What you have to do
Among the lines below, copy each one in which "在这里插入图片描述" appears.

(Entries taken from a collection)
----------
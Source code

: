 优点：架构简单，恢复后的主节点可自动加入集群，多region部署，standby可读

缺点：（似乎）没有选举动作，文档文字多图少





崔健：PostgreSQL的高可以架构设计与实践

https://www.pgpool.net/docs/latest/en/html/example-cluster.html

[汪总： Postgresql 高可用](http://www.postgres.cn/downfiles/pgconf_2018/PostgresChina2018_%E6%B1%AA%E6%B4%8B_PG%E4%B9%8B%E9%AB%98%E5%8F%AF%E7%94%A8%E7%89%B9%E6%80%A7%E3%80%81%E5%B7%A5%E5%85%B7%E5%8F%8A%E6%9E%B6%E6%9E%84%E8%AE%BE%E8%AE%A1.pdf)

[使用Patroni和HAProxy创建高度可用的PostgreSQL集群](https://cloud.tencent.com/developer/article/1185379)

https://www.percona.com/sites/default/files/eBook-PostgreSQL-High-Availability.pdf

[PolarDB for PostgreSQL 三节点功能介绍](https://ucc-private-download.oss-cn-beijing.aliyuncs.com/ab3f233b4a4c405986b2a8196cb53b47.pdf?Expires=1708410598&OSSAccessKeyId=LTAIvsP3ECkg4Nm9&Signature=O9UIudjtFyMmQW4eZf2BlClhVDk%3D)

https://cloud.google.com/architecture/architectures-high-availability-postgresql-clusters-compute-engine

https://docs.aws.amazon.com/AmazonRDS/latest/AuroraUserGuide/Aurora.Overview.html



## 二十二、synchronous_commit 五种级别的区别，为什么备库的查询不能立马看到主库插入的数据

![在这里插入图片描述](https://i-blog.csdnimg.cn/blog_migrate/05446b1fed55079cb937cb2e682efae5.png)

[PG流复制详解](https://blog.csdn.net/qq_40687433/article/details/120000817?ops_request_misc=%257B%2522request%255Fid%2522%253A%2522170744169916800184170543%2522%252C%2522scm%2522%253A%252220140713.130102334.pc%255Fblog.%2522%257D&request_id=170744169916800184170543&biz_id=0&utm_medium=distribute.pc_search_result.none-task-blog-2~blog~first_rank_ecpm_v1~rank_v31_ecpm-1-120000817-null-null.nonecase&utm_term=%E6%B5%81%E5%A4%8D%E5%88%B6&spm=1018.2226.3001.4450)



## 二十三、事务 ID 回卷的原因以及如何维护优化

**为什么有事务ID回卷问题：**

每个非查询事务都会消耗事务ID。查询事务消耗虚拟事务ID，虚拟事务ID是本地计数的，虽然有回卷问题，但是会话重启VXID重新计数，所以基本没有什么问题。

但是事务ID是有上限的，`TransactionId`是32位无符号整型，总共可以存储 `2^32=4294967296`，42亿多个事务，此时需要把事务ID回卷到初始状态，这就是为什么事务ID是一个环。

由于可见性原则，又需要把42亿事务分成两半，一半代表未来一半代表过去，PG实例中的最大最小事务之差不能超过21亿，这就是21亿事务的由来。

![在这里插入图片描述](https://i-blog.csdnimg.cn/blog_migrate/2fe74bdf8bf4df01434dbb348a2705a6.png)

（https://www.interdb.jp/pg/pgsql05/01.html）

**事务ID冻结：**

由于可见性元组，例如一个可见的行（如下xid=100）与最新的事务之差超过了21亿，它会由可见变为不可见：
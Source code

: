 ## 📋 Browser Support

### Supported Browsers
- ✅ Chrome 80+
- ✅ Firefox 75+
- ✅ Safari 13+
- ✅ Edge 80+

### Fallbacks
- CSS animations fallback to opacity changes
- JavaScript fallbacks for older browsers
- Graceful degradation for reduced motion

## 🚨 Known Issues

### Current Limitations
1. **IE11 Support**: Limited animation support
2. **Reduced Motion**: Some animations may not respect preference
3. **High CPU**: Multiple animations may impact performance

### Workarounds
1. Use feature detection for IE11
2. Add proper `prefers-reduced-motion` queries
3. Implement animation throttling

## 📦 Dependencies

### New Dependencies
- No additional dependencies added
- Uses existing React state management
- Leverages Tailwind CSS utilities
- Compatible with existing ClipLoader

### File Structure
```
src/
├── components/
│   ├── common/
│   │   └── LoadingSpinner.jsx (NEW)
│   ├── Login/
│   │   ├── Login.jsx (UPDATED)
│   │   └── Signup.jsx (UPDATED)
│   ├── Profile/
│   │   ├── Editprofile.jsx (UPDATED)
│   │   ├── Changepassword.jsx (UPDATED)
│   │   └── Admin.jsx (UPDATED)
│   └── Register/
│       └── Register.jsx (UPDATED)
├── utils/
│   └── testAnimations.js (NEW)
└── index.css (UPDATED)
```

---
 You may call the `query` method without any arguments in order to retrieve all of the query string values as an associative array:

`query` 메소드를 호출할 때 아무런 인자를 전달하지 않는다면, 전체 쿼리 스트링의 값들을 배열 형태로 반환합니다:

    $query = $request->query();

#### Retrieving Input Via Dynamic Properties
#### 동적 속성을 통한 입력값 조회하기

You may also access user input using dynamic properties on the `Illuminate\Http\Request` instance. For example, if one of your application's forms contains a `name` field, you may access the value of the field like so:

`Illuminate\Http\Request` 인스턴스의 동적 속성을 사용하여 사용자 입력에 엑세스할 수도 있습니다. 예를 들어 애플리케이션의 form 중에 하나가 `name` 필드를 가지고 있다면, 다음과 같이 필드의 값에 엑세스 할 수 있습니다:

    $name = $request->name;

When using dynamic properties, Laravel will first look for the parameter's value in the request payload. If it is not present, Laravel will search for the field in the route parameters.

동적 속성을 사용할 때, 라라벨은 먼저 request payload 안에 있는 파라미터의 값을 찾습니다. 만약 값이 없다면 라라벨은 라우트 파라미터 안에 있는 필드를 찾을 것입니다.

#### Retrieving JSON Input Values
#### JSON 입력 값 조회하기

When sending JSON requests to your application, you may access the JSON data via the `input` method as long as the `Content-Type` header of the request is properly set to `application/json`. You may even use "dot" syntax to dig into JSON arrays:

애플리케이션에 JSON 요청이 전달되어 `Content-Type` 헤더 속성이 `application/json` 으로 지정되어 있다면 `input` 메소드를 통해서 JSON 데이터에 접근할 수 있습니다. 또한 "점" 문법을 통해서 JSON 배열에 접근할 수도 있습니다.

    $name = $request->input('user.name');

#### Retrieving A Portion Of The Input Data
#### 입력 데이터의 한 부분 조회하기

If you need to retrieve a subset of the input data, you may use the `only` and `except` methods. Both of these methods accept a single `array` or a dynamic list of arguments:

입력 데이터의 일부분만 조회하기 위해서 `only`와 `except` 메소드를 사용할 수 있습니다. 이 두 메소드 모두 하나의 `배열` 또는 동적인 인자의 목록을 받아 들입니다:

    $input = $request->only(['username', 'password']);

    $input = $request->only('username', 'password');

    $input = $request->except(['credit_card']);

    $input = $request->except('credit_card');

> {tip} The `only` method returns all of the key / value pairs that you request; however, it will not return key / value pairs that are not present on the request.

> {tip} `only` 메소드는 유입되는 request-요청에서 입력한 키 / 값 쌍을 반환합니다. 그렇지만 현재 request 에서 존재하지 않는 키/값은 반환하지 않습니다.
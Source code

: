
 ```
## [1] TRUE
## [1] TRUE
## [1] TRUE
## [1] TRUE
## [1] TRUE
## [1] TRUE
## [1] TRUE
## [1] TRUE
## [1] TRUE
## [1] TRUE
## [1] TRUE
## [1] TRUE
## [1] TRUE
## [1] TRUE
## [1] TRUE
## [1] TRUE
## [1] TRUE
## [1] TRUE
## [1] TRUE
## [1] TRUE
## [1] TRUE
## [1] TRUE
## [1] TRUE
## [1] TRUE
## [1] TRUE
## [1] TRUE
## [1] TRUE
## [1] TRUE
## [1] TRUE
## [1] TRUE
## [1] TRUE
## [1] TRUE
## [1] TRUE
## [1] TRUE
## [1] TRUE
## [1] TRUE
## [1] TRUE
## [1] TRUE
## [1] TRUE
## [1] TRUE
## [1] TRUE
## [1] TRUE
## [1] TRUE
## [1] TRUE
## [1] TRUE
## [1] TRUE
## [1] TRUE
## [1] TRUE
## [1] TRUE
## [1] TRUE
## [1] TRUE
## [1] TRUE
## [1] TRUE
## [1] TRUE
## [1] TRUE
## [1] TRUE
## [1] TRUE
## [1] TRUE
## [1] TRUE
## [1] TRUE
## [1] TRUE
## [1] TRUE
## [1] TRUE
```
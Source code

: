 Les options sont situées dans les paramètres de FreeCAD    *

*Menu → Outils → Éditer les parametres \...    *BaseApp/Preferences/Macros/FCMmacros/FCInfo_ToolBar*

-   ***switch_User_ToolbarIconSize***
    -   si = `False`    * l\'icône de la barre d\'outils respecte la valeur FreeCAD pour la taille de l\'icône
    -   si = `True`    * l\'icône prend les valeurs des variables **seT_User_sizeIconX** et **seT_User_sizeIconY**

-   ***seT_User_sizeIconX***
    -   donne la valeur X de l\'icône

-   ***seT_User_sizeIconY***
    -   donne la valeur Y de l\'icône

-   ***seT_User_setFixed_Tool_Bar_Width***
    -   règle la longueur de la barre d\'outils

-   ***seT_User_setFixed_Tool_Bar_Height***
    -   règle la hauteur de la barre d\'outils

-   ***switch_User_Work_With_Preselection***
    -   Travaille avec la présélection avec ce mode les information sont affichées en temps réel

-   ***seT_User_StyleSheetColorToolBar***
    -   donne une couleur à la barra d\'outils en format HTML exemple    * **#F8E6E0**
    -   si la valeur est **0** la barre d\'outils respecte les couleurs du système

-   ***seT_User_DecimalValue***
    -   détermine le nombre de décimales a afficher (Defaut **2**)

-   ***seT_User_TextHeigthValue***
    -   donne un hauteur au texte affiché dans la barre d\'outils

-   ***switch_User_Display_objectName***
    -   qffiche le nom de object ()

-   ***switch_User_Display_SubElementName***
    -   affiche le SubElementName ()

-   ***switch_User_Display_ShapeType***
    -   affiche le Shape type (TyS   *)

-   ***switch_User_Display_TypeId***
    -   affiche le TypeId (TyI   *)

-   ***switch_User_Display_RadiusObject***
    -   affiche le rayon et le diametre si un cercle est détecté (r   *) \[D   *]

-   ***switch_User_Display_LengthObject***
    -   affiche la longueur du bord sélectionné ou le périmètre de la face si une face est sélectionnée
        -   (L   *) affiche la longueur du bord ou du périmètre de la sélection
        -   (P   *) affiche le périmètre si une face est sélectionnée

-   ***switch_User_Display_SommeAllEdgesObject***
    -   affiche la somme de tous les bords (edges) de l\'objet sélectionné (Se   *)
----------
Written reply
![在这里插入图片描述](https://i-blog.csdnimg.cn/blog_migrate/05446b1fed55079cb937cb2e682efae5.png)
![在这里插入图片描述](https://i-blog.csdnimg.cn/blog_migrate/2fe74bdf8bf4df01434dbb348a2705a6.png)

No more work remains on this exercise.